All lines after the one containing "of task virtualization.", together with that line itself, should be written out exactly, down to the last line of the entries below.

--- Provided data Enclosed Below ---

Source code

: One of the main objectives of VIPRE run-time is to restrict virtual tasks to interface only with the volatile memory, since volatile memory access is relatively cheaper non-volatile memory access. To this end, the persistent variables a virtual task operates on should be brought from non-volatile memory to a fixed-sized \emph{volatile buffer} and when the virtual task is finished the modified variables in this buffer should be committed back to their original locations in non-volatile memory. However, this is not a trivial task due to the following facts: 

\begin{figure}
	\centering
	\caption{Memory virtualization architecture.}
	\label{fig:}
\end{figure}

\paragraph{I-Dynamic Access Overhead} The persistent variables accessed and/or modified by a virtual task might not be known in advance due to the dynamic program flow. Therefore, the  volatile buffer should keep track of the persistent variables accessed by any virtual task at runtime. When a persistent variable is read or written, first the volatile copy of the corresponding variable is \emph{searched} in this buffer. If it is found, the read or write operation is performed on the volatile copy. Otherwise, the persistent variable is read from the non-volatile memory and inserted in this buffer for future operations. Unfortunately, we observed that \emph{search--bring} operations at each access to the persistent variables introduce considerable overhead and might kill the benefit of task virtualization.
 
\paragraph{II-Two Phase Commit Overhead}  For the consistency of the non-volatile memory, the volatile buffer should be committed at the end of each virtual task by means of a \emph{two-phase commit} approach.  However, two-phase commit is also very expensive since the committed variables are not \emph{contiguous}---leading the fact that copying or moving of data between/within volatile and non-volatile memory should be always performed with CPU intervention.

--- End of Enclosed Provided data ---

▶ Response to the exercise:
\paragraph{I-Dynamic Access Overhead} The persistent variables accessed and/or modified by a virtual task might not be known in advance due to the dynamic program flow. Therefore, the  volatile buffer should keep track of the persistent variables accessed by any virtual task at runtime. When a persistent variable is read or written, first the volatile copy of the corresponding variable is \emph{searched} in this buffer. If it is found, the read or write operation is performed on the volatile copy. Otherwise, the persistent variable is read from the non-volatile memory and inserted in this buffer for future operations. Unfortunately, we observed that \emph{search--bring} operations at each access to the persistent variables introduce considerable overhead and might kill the benefit of task virtualization.
 
\paragraph{II-Two Phase Commit Overhead}  For the consistency of the non-volatile memory, the volatile buffer should be committed at the end of each virtual task by means of a \emph{two-phase commit} approach.  However, two-phase commit is also very expensive since the committed variables are not \emph{contiguous}---leading the fact that copying or moving of data between/within volatile and non-volatile memory should be always performed with CPU intervention.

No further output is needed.